I sure don't. I doubt most employers do either, since IT productivity is notoriously hard to quantify. Generally, it's more important to know what not to do. And that's something that only comes with time -- making mistakes and learning from them.


  > It seems clear to me that "even factoring in" means that there is a net gain for the employer, at a net loss to employees. 
It may seem clear to you, but it is neither well measured nor well understood.


The incentive structure of unregulated capitalism is "Extract maximum value with minimum expense. As much as possible externalize the costs."

The things to extract value from: employees, environment, government policy, tax code, if I was smarter I'd think of a few others.


you have my name, and my views. I don't know how to feel about this. there's some solace in knowing Mike Lyons is an extraordinarily popular name though.


What's in a name?


"Extract maximum value with minimum expense. As much as possible externalize the costs" is also the incentive structure of workers.

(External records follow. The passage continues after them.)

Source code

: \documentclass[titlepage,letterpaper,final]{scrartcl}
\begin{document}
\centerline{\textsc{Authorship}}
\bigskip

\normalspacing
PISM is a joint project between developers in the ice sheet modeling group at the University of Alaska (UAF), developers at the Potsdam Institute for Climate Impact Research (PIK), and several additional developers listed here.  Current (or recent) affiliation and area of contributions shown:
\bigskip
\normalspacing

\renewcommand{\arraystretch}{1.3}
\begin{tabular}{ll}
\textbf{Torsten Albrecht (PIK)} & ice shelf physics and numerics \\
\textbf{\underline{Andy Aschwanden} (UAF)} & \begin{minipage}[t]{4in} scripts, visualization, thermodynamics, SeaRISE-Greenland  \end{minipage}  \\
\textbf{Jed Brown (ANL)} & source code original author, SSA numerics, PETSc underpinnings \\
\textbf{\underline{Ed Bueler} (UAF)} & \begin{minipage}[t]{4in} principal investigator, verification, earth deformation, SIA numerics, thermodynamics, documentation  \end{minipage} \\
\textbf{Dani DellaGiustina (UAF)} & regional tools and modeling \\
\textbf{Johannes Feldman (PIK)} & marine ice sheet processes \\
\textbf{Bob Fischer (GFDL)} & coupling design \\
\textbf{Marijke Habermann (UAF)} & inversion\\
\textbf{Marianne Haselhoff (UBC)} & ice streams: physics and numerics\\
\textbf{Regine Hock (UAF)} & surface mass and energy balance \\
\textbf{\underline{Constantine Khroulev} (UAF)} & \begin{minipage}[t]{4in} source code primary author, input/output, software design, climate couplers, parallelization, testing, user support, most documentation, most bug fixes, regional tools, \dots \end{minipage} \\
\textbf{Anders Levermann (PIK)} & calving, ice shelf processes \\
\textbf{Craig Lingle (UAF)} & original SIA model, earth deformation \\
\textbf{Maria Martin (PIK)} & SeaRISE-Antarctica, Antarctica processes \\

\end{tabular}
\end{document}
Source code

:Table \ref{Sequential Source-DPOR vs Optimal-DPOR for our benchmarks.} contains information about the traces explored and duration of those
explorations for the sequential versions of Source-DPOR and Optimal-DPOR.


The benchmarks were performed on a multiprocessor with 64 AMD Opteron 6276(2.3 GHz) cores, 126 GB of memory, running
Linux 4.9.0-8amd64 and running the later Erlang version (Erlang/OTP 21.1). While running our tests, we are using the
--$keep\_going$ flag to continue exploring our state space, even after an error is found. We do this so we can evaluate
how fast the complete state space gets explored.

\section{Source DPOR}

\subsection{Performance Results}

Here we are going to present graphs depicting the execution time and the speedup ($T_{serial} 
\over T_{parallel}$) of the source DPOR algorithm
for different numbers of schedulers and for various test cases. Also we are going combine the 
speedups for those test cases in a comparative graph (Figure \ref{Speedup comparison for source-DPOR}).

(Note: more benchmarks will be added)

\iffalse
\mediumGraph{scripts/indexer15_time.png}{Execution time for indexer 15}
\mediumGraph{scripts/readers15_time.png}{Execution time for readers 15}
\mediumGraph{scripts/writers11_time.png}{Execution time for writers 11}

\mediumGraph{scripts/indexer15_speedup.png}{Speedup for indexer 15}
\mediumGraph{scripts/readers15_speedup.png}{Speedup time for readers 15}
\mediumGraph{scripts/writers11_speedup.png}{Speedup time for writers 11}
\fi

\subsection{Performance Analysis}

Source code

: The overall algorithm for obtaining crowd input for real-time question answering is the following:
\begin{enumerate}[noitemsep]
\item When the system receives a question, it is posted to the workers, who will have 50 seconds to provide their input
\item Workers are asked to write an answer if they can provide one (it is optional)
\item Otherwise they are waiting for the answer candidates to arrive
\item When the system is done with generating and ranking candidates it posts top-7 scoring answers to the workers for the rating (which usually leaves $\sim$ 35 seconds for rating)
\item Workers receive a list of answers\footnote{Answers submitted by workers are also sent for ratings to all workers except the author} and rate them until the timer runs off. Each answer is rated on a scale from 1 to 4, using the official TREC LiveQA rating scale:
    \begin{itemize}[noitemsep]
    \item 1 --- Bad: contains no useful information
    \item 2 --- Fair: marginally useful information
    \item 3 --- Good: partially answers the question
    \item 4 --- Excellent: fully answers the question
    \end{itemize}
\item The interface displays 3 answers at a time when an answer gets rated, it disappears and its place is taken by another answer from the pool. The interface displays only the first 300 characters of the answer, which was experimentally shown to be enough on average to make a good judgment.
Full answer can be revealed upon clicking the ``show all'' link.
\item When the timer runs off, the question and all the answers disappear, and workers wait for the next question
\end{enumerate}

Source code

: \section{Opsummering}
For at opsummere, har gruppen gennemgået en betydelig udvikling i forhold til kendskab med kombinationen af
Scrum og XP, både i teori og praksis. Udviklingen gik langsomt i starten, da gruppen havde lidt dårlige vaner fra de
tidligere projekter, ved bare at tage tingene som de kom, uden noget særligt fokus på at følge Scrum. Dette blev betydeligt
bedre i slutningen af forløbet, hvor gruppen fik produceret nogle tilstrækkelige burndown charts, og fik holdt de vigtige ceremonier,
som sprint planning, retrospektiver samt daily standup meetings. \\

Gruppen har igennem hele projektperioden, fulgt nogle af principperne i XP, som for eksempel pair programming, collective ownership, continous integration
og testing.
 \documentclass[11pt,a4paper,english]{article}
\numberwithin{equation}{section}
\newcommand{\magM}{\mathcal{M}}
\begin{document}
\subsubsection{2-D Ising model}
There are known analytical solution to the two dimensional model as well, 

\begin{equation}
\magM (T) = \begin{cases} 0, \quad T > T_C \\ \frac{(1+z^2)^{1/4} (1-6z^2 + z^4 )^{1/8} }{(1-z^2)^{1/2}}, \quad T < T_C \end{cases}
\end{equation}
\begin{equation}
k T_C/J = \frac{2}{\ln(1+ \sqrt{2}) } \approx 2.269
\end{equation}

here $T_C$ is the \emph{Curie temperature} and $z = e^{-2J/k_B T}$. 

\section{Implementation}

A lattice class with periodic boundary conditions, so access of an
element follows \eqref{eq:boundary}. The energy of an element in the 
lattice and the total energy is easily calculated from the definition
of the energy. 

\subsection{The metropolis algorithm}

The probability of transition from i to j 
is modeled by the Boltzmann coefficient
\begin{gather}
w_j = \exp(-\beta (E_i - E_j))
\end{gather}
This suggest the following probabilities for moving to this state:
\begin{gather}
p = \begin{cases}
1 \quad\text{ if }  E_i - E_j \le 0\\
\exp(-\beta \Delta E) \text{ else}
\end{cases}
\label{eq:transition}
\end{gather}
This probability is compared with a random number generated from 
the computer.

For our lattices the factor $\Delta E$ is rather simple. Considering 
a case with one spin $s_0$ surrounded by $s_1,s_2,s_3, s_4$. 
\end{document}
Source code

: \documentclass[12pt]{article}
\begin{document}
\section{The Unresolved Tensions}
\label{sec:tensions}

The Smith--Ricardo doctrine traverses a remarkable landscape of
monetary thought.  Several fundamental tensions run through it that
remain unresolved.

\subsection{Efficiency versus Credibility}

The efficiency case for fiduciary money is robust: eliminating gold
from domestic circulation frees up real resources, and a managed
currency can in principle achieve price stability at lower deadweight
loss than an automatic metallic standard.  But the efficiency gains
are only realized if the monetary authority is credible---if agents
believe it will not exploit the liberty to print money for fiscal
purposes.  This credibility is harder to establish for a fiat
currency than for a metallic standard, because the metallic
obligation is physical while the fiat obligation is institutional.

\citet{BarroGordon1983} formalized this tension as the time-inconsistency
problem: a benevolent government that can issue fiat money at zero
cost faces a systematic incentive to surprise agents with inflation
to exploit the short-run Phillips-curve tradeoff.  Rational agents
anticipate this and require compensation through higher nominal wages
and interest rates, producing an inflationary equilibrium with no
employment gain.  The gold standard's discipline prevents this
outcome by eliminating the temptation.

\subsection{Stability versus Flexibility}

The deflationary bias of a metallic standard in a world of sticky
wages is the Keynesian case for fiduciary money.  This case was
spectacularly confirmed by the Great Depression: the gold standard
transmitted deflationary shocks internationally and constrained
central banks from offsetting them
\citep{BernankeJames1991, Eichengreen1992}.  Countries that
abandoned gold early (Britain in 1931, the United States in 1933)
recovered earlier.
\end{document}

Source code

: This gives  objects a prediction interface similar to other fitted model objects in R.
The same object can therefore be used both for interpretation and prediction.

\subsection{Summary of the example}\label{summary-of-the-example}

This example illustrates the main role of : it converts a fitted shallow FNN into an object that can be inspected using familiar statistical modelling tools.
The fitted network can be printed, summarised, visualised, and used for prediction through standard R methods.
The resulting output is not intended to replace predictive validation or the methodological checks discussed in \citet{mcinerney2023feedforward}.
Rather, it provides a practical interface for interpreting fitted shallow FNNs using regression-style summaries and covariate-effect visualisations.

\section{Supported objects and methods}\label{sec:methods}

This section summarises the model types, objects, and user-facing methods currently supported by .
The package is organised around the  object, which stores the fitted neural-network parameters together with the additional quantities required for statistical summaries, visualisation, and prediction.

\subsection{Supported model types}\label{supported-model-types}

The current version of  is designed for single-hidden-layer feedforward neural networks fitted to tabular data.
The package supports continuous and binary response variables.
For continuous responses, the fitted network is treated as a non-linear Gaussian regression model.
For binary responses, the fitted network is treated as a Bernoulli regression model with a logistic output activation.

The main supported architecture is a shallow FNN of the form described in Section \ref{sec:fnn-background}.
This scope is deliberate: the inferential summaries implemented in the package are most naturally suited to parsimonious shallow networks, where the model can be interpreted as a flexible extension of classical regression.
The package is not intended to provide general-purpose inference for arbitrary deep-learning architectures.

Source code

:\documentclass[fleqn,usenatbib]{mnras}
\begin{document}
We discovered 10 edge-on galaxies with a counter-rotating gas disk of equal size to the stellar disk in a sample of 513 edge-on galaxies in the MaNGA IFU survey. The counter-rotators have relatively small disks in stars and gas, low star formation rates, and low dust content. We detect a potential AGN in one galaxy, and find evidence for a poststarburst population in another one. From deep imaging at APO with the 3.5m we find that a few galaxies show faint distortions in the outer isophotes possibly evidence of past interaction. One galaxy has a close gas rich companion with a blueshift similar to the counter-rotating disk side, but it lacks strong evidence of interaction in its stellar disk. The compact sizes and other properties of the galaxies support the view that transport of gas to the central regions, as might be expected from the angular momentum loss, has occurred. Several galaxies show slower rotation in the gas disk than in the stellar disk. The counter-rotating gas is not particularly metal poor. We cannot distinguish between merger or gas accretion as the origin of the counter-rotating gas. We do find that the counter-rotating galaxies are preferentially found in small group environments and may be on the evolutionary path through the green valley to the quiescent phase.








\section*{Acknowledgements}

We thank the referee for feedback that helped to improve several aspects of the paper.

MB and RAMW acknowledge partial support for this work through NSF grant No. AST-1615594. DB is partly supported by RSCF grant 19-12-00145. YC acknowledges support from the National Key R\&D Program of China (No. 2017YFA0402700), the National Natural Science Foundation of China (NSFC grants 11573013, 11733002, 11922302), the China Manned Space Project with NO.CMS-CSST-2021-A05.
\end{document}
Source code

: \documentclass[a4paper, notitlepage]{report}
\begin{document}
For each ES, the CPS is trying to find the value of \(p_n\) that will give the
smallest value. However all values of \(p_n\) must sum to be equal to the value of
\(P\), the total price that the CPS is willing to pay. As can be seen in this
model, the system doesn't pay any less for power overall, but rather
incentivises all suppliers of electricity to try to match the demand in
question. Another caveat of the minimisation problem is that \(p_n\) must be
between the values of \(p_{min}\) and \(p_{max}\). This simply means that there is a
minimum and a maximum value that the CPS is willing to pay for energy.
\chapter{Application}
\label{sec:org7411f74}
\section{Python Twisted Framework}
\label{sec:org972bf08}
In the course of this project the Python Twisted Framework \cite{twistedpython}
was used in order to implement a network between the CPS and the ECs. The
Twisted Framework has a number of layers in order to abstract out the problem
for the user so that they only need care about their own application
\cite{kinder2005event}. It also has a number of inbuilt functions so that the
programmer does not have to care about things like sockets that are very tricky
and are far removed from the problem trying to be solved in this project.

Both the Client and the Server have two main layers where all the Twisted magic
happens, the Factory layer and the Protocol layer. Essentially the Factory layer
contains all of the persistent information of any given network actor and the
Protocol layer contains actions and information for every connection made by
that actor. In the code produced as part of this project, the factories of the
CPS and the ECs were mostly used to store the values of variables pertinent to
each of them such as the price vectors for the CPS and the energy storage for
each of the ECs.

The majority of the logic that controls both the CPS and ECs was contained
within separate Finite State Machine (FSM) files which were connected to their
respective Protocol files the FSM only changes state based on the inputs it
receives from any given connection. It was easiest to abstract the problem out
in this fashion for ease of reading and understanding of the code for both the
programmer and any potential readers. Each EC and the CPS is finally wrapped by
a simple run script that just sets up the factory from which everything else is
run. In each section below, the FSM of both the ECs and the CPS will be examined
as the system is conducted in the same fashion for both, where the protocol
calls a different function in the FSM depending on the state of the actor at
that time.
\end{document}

in the context of capitalism, sure.


In the context of humanity. People do this even in non-capitalist countries. Or do you think that when a country is not capitalist the people suddenly stop doing things to benefit themselves?


Worker's incentives seem more along the "do whatever those with resources say to trade your mind and body and time for survival"


Companies compete for workers. Don’t like your current situation, leave. Companies know this, so cannot simply do whatever they want.

Both sides have power, and the same incentives.


I would argue that this is a perspective of someone with power in the job market, and perhaps that perspective is limited to a small portion of workers' experiences.

I also find "don't like it, leave" to be a very unaware oversimplification of the situation many American workers are in.


The wildfire smoke has brought that future that we'd feared and daydreamed (daymared?) about; where we can actually see the posibility and impetus for living in self-contained bubbles of breathable atmosphere and livable temperatures.

Now is the time that we are finally transitioning to electric vehicles and hopefully toward sustainable policies and economies, but has the collective level of consciousness risen to empower us to meet these challenges?


Electric vehicles are just one piece of the solution. We stop the output of new CO2 emissions for private and commercial transportation. Then we gotta do agriculture. Then we gotta decentralize the power grid. Then we gotta further decentralize agriculture again. Then we gotta better manage tens of millions of acres of hardly traversable terrain that's been fuel loading for a century. The list goes on and on. We've lost decades of progress by side-tracking ourselves with complete bs narratives being pumped out of monied interest groups that prefer things stay they way they are. I hate to be a pessimist but we might be right and truly fucked at this point.


We have to follow the same refactoring strategies we use for programming to refactor the way the world works


Exactly. And nothing's off the table.


What incentive is there?


To not feel as OP is feeling any longer.